TPU key builderTpuCompile_CreateCompilationCacheKey — 0xf6a2080 (tpu_util_c_api.cc:149-193)
Key digestFingerprint2011 (0x20d6cd40) → decimal string; two-stage
XLA signaturetensorflow::DeviceCompilationClusterSignature::Build — 0xfb01f40
XLA in-mem cacheDeviceCompilationCache<T>::{LookupOrCreate,Store} — 0xe9932e0 / 0xe994a60
TFRT group cachetensorflow::tfrt_tpu::TpuCompilationCache (tpu_compilation_cache.cc)
Three-tier lookupTpuCompilationCache::LookUpInternal — 0xf7a72c0
Persistent pathConstructCacheEntryFilepathPrefix — 0xe8cab00 ("CL" + fp + "_" + key)
Cache entry typetfrt::tpu::TpuCompilationCacheEntry (ctor 0xf7bd100)
Source filestpu_util_c_api.cc, device_compilation_cache.h, tpu_compilation_cache.cc

Layer 1 — XLA Cluster Signature (DeviceCompilationCache)

Purpose

This is the outermost gate, and the one a JAX/XLA caller hits first. When an XLA cluster (an HLO computation derived from one NameAttrList plus its argument list) is about to be compiled, DeviceCompilationCache<T> decides whether an equivalent cluster has already been compiled in this process. It is templated on the executable type — both xla::PjRtLoadedExecutable (0xe9932e0) and xla::LocalExecutable (0xe986a20) instantiations are present in the binary, sharing identical LookupOrCreate/Store code. It is a pure in-memory cache from third_party/tensorflow/compiler/jit/device_compilation_cache.h (the Store log site cites device_compilation_cache.h:259); it has no persistence of its own and delegates the actual compile to DeviceCompiler<T>::CompileStrict/CompileAsynchronous.

Cache Key

The key is a tensorflow::DeviceCompilationClusterSignature, built — not hashed — into a structured value by DeviceCompilationClusterSignature::Build (0xfb01f40):

// DeviceCompilationClusterSignature::Build  (sub_0xfb01f40)
// canonical_function : a DeviceCompilationCanonicalFunction (name + attrs)
// args               : Span<const XlaArgument>
function Build(canonical_function, args):
    sig.name = canonical_function.name                  // copied string, +0..+15
    AppendArguments(sig, args)                           // sub_0xfb01a80
    return sig

AppendArguments (0xfb01a80) walks each XlaArgument and appends a std::variant: a compile-time-constant argument is captured by value as a tensorflow::Tensor (so two calls with different constant values get different signatures), while a non-constant argument is captured as a pair<DataType, InlinedVector<int64,4>> — its dtype and shape only. The signature is compared by DeviceCompilationClusterSignature::Hash and equality, which is why the map below is a FlatHashMapPolicy<DeviceCompilationClusterSignature, unique_ptr<Entry>>, Hash> rather than a string-keyed map.

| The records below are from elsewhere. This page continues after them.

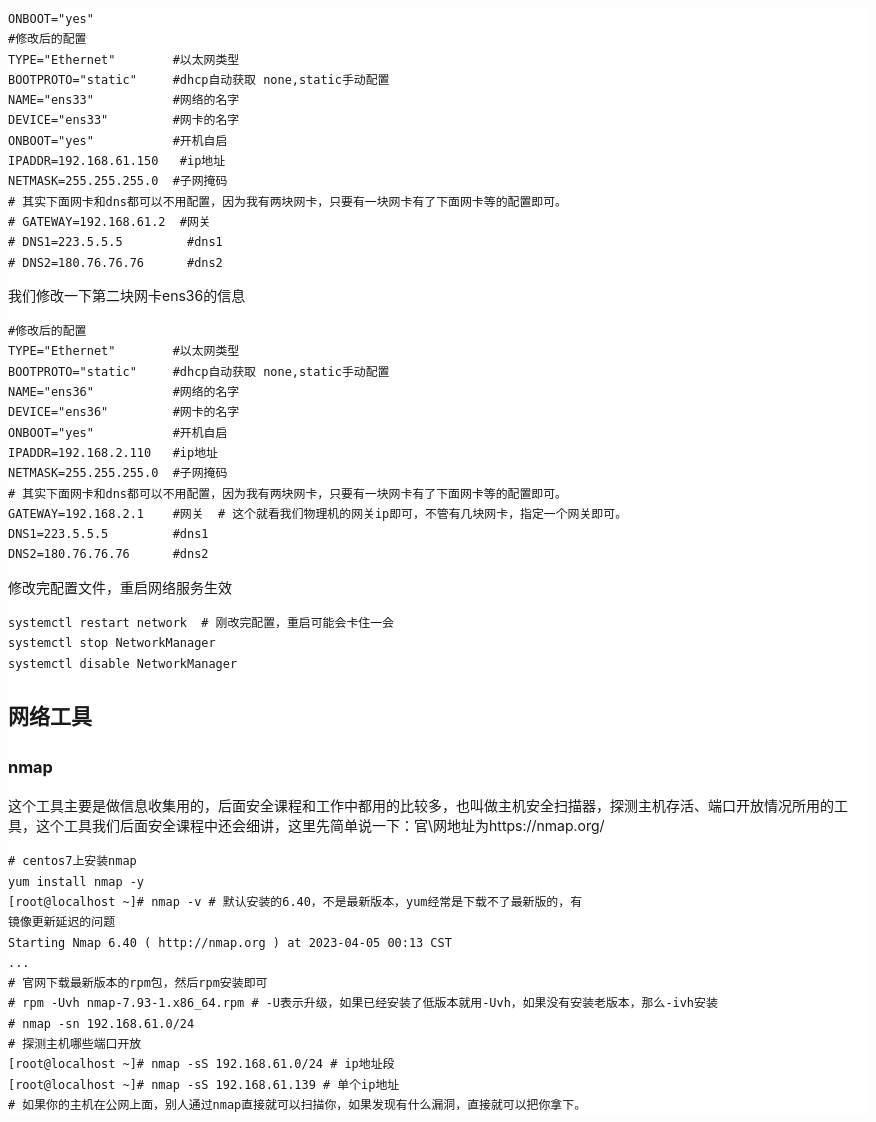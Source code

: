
```shell
ONBOOT="yes"
#修改后的配置
TYPE="Ethernet"        #以太网类型
BOOTPROTO="static"     #dhcp自动获取 none,static手动配置
NAME="ens33"           #网络的名字
DEVICE="ens33"         #网卡的名字
ONBOOT="yes"           #开机自启
IPADDR=192.168.61.150   #ip地址
NETMASK=255.255.255.0  #子网掩码
# 其实下面网卡和dns都可以不用配置，因为我有两块网卡，只要有一块网卡有了下面网卡等的配置即可。
# GATEWAY=192.168.61.2  #网关
# DNS1=223.5.5.5         #dns1
# DNS2=180.76.76.76      #dns2
```

我们修改一下第二块网卡ens36的信息

```shell
#修改后的配置
TYPE="Ethernet"        #以太网类型
BOOTPROTO="static"     #dhcp自动获取 none,static手动配置
NAME="ens36"           #网络的名字
DEVICE="ens36"         #网卡的名字
ONBOOT="yes"           #开机自启
IPADDR=192.168.2.110   #ip地址
NETMASK=255.255.255.0  #子网掩码
# 其实下面网卡和dns都可以不用配置，因为我有两块网卡，只要有一块网卡有了下面网卡等的配置即可。
GATEWAY=192.168.2.1    #网关  # 这个就看我们物理机的网关ip即可，不管有几块网卡，指定一个网关即可。
DNS1=223.5.5.5         #dns1
DNS2=180.76.76.76      #dns2
```

修改完配置文件，重启网络服务生效

```shell
systemctl restart network  # 刚改完配置，重启可能会卡住一会
systemctl stop NetworkManager
systemctl disable NetworkManager
```

## 网络工具

### nmap

这个工具主要是做信息收集用的，后面安全课程和工作中都用的比较多，也叫做主机安全扫描器，探测主机存活、端口开放情况所用的工具，这个工具我们后面安全课程中还会细讲，这里先简单说一下：官\网地址为https://nmap.org/

```shell
# centos7上安装nmap
yum install nmap -y
[root@localhost ~]# nmap -v # 默认安装的6.40，不是最新版本，yum经常是下载不了最新版的，有
镜像更新延迟的问题
Starting Nmap 6.40 ( http://nmap.org ) at 2023-04-05 00:13 CST
...
# 官网下载最新版本的rpm包，然后rpm安装即可
# rpm -Uvh nmap-7.93-1.x86_64.rpm # -U表示升级，如果已经安装了低版本就用-Uvh，如果没有安装老版本，那么-ivh安装
# nmap -sn 192.168.61.0/24
# 探测主机哪些端口开放
[root@localhost ~]# nmap -sS 192.168.61.0/24 # ip地址段
[root@localhost ~]# nmap -sS 192.168.61.139 # 单个ip地址
# 如果你的主机在公网上面，别人通过nmap直接就可以扫描你，如果发现有什么漏洞，直接就可以把你拿下。
```

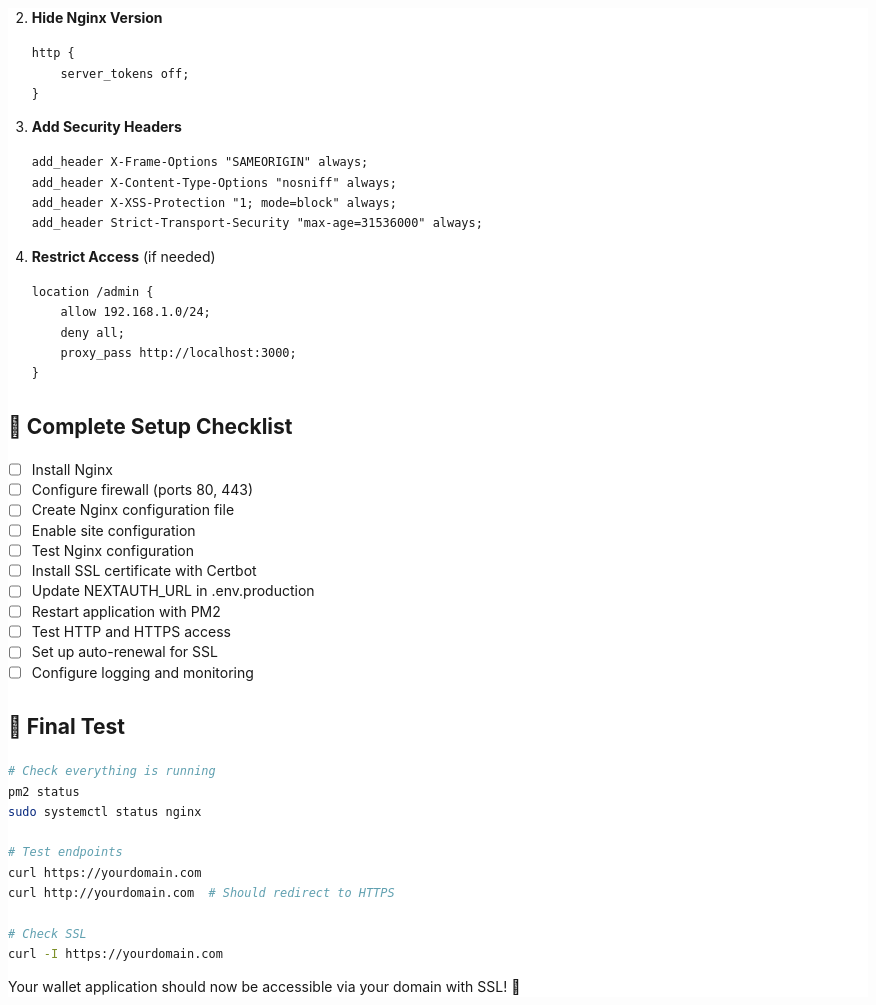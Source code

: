 2. **Hide Nginx Version**
   ```nginx
   http {
       server_tokens off;
   }
   ```

3. **Add Security Headers**
   ```nginx
   add_header X-Frame-Options "SAMEORIGIN" always;
   add_header X-Content-Type-Options "nosniff" always;
   add_header X-XSS-Protection "1; mode=block" always;
   add_header Strict-Transport-Security "max-age=31536000" always;
   ```

4. **Restrict Access** (if needed)
   ```nginx
   location /admin {
       allow 192.168.1.0/24;
       deny all;
       proxy_pass http://localhost:3000;
   }
   ```

## 📝 Complete Setup Checklist

- [ ] Install Nginx
- [ ] Configure firewall (ports 80, 443)
- [ ] Create Nginx configuration file
- [ ] Enable site configuration
- [ ] Test Nginx configuration
- [ ] Install SSL certificate with Certbot
- [ ] Update NEXTAUTH_URL in .env.production
- [ ] Restart application with PM2
- [ ] Test HTTP and HTTPS access
- [ ] Set up auto-renewal for SSL
- [ ] Configure logging and monitoring

## 🎉 Final Test

```bash
# Check everything is running
pm2 status
sudo systemctl status nginx

# Test endpoints
curl https://yourdomain.com
curl http://yourdomain.com  # Should redirect to HTTPS

# Check SSL
curl -I https://yourdomain.com
```

Your wallet application should now be accessible via your domain with SSL! 🚀
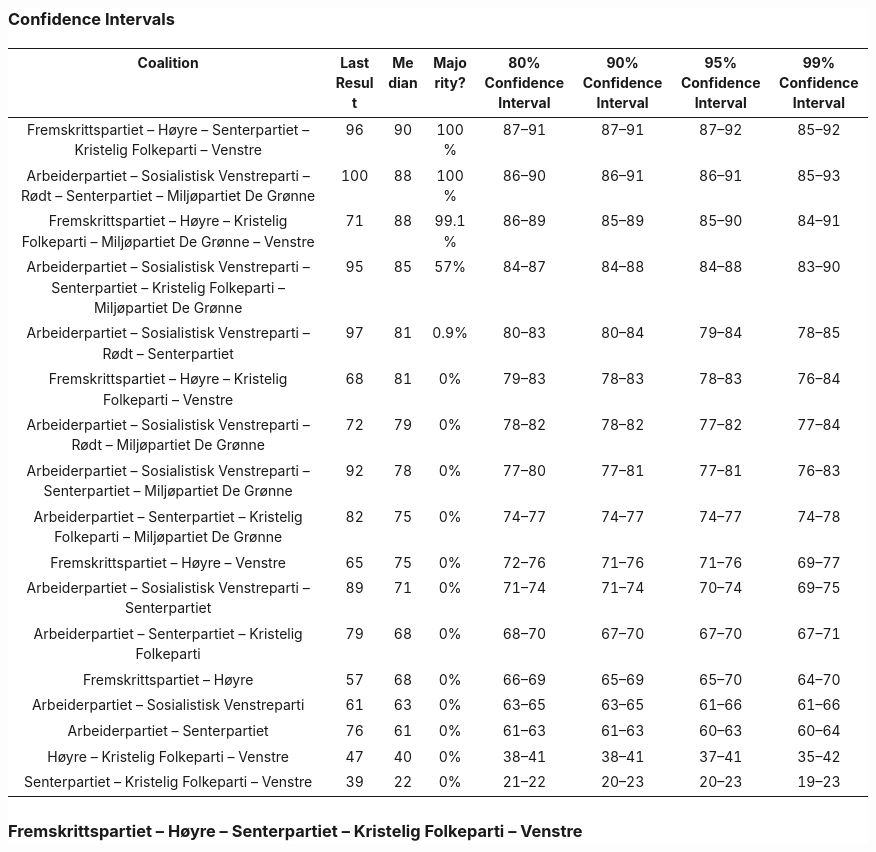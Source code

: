 ### Confidence Intervals

| Coalition | Last Result | Median | Majority? | 80% Confidence Interval | 90% Confidence Interval | 95% Confidence Interval | 99% Confidence Interval |
|:---------:|:-----------:|:------:|:---------:|:-----------------------:|:-----------------------:|:-----------------------:|:-----------------------:|
| Fremskrittspartiet – Høyre – Senterpartiet – Kristelig Folkeparti – Venstre | 96 | 90 | 100% | 87–91 | 87–91 | 87–92 | 85–92 |
| Arbeiderpartiet – Sosialistisk Venstreparti – Rødt – Senterpartiet – Miljøpartiet De Grønne | 100 | 88 | 100% | 86–90 | 86–91 | 86–91 | 85–93 |
| Fremskrittspartiet – Høyre – Kristelig Folkeparti – Miljøpartiet De Grønne – Venstre | 71 | 88 | 99.1% | 86–89 | 85–89 | 85–90 | 84–91 |
| Arbeiderpartiet – Sosialistisk Venstreparti – Senterpartiet – Kristelig Folkeparti – Miljøpartiet De Grønne | 95 | 85 | 57% | 84–87 | 84–88 | 84–88 | 83–90 |
| Arbeiderpartiet – Sosialistisk Venstreparti – Rødt – Senterpartiet | 97 | 81 | 0.9% | 80–83 | 80–84 | 79–84 | 78–85 |
| Fremskrittspartiet – Høyre – Kristelig Folkeparti – Venstre | 68 | 81 | 0% | 79–83 | 78–83 | 78–83 | 76–84 |
| Arbeiderpartiet – Sosialistisk Venstreparti – Rødt – Miljøpartiet De Grønne | 72 | 79 | 0% | 78–82 | 78–82 | 77–82 | 77–84 |
| Arbeiderpartiet – Sosialistisk Venstreparti – Senterpartiet – Miljøpartiet De Grønne | 92 | 78 | 0% | 77–80 | 77–81 | 77–81 | 76–83 |
| Arbeiderpartiet – Senterpartiet – Kristelig Folkeparti – Miljøpartiet De Grønne | 82 | 75 | 0% | 74–77 | 74–77 | 74–77 | 74–78 |
| Fremskrittspartiet – Høyre – Venstre | 65 | 75 | 0% | 72–76 | 71–76 | 71–76 | 69–77 |
| Arbeiderpartiet – Sosialistisk Venstreparti – Senterpartiet | 89 | 71 | 0% | 71–74 | 71–74 | 70–74 | 69–75 |
| Arbeiderpartiet – Senterpartiet – Kristelig Folkeparti | 79 | 68 | 0% | 68–70 | 67–70 | 67–70 | 67–71 |
| Fremskrittspartiet – Høyre | 57 | 68 | 0% | 66–69 | 65–69 | 65–70 | 64–70 |
| Arbeiderpartiet – Sosialistisk Venstreparti | 61 | 63 | 0% | 63–65 | 63–65 | 61–66 | 61–66 |
| Arbeiderpartiet – Senterpartiet | 76 | 61 | 0% | 61–63 | 61–63 | 60–63 | 60–64 |
| Høyre – Kristelig Folkeparti – Venstre | 47 | 40 | 0% | 38–41 | 38–41 | 37–41 | 35–42 |
| Senterpartiet – Kristelig Folkeparti – Venstre | 39 | 22 | 0% | 21–22 | 20–23 | 20–23 | 19–23 |

### Fremskrittspartiet – Høyre – Senterpartiet – Kristelig Folkeparti – Venstre
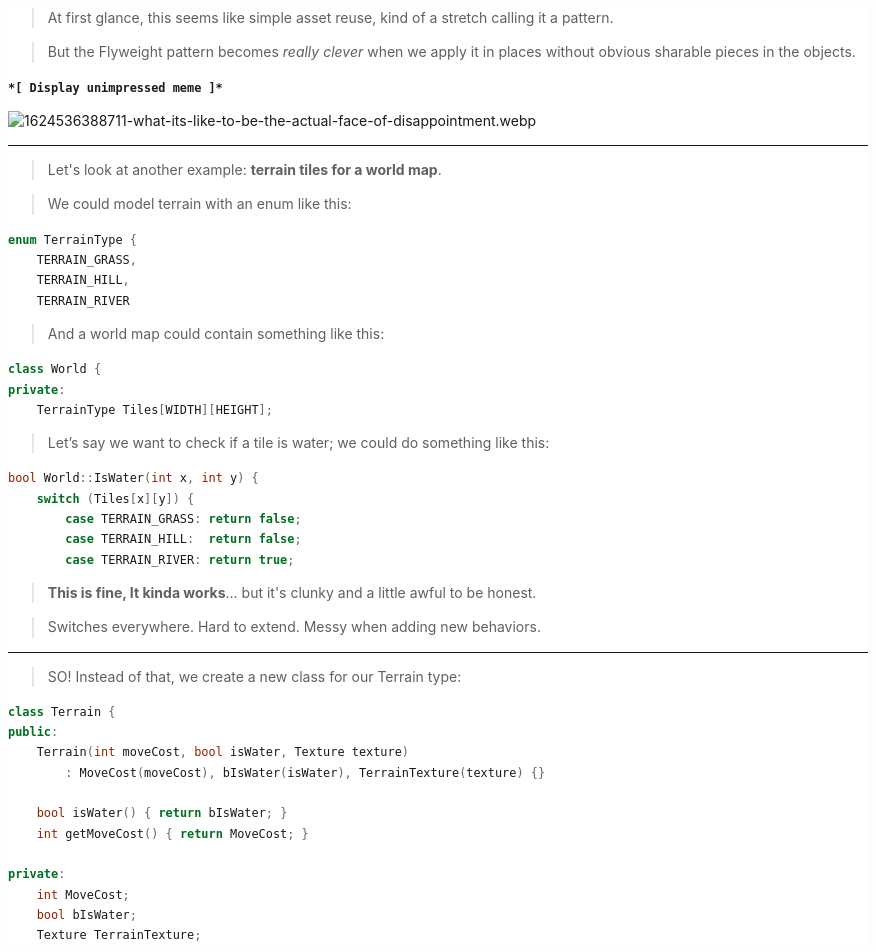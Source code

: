 
> At first glance, this seems like simple asset reuse, kind of a stretch calling it a pattern.
> 

> But the Flyweight pattern becomes *really clever* when we apply it in places without obvious sharable pieces in the objects.
> 

**`*[ Display unimpressed meme ]*`**

![1624536388711-what-its-like-to-be-the-actual-face-of-disappointment.webp](1624536388711-what-its-like-to-be-the-actual-face-of-disappointment.webp)

---

> Let's look at another example: **terrain tiles for a world map**.
> 

> We could model terrain with an enum like this:
> 

```cpp
enum TerrainType {
    TERRAIN_GRASS,
    TERRAIN_HILL,
    TERRAIN_RIVER
```

> And a world map could contain something like this:
> 

```cpp
class World {
private:
    TerrainType Tiles[WIDTH][HEIGHT];
```

> Let’s say we want to check if a tile is water; we could do something like this:
> 

```cpp
bool World::IsWater(int x, int y) {
    switch (Tiles[x][y]) {
        case TERRAIN_GRASS: return false;
        case TERRAIN_HILL:  return false;
        case TERRAIN_RIVER: return true;
```

> **This is fine, It kinda works**... but it's clunky and a little awful to be honest.
> 

> Switches everywhere. Hard to extend. Messy when adding new behaviors.
> 

---

> SO! Instead of that, we create a new class for our Terrain type:
> 

```cpp
class Terrain {
public:
    Terrain(int moveCost, bool isWater, Texture texture)
        : MoveCost(moveCost), bIsWater(isWater), TerrainTexture(texture) {}

    bool isWater() { return bIsWater; }
    int getMoveCost() { return MoveCost; }

private:
    int MoveCost;
    bool bIsWater;
    Texture TerrainTexture;
```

GOTCHA — the signature is value-sensitive for constants and shape-sensitive for variables. A reimplementation that keys only on shapes will incorrectly share entries across calls whose constant arguments differ (e.g. a slice start index folded as a guaranteed constant). Capturing the full Tensor for constants is deliberate and load order matters: AppendArguments preserves argument order.

Lookup & Store

LookupOrCreate (0xe9932e0) and Store (0xe994a60) both run under a single absl::Mutex guarding the map. LookupOrCreate emplaces a fresh empty Entry (allocated operator new(0x30), 48 bytes) only if the signature is absent, then returns a snapshot of the entry's current state. Store re-finds the entry by signature and writes back whichever of the four optional fields the compiler produced.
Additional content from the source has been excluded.